Hi, I’ve been trying to use TVM and BYOC to deploy QNN models on an NPU which supports full integer QNN flow. However, when I import a pre-quantized model produced by PyTorch, all qint8 weights are converted into fp32 params tensors, and additional qnn.quantize are inserted before qnn.conv2d to convert the weights back into int8.

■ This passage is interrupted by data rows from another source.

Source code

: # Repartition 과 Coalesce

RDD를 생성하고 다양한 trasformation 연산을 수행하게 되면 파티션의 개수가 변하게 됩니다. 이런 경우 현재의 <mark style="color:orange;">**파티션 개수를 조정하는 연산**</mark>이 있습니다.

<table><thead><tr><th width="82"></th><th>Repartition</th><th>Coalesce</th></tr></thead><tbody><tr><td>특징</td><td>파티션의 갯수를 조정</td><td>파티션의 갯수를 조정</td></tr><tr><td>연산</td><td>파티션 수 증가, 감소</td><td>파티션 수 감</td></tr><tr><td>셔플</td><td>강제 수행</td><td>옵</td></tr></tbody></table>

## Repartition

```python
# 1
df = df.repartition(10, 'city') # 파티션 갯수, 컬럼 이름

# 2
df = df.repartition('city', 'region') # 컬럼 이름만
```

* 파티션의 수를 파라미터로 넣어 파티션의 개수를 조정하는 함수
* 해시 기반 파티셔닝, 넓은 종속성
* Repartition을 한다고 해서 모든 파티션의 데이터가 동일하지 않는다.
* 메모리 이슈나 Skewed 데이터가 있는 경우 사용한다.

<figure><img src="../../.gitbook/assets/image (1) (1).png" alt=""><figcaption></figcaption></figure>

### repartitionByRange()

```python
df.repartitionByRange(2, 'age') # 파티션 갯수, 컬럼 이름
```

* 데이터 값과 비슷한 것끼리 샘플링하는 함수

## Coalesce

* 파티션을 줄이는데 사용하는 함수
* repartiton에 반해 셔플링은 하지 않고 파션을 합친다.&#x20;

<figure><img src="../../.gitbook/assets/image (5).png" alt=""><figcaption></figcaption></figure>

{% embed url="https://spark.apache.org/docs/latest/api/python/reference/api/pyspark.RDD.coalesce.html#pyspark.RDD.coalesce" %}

First few layers of converted Relay of quantized ResNet-18 model from torchvision.models.quantization.resnet:
def @main(%input: Tensor[(1, 3, 224, 224), float32], %conv1_weight: Tensor[(64, 3, 7, 7), float32], %conv1_bias: Tensor[(64), float32], ...) {
%0 = qnn.quantize(%input, 0.018622f, 114, out_dtype="uint8", axis=1);
%1 = nn.pad(%0, 114f, pad_width=[[0, 0], [0, 0], [3, 3], [3, 3]]);
%2 = qnn.quantize(%conv1_weight, 0.00308922f, 0, out_dtype="int8", axis=0);
%3 = qnn.conv2d(%1, %2, 114, 0, 0.018622f, 0.00308922f, strides=[2, 2], padding=[0, 0, 0, 0], channels=64, kernel_size=[7, 7], out_dtype="int32");
%4 = qnn.quantize(%conv1_bias, 5.75275e-05f, 0, out_dtype="int32", axis=0);
%5 = nn.bias_add(%3, %4);
%6 = qnn.requantize(%5, 5.75275e-05f, 0, 0.0146432f, 0, axis=1, out_dtype="int32");
...
I don’t know why the PyTorch frontend is designed to map QNN ops in this way, if I want to export a compiled library, all the weights are stored in fp32, and all the extra qnn.quantize ops will have performance cost.
My personal preferred way to map PyTorch QNN ops is to copy the original qint8 weights directly into int8 params tensors, and since PyTorch does not quantize bias, the frontend could quantize the fp32 bias into int32 params tensors with the scales information of weights and input of current conv layer (scale_bias = scale_weights * scale_input). In this way, the mapped Relay will be like:
def @main(%input: Tensor[(1, 3, 224, 224), float32], %conv1_weight: Tensor[(64, 3, 7, 7), int8], %conv1_bias: Tensor[(64), int32], ...) {
%0 = qnn.quantize(%input, 0.018622f, 114, out_dtype="uint8", axis=1);
%1 = nn.pad(%0, 114f, pad_width=[[0, 0], [0, 0], [3, 3], [3, 3]]);
%2 = qnn.conv2d(%1, %conv1_weight, 114, 0, 0.018622f, 0.00308922f, strides=[2, 2], padding=[0, 0, 0, 0], channels=64, kernel_size=[7, 7], out_dtype="int32");
%3 = nn.bias_add(%2, %conv1_bias);
%4 = qnn.requantize(%3, 5.75275e-05f, 0, 0.0146432f, 0, axis=1, out_dtype="int32");
...
Will there be updates on the PyTorch frontend to support this scheme?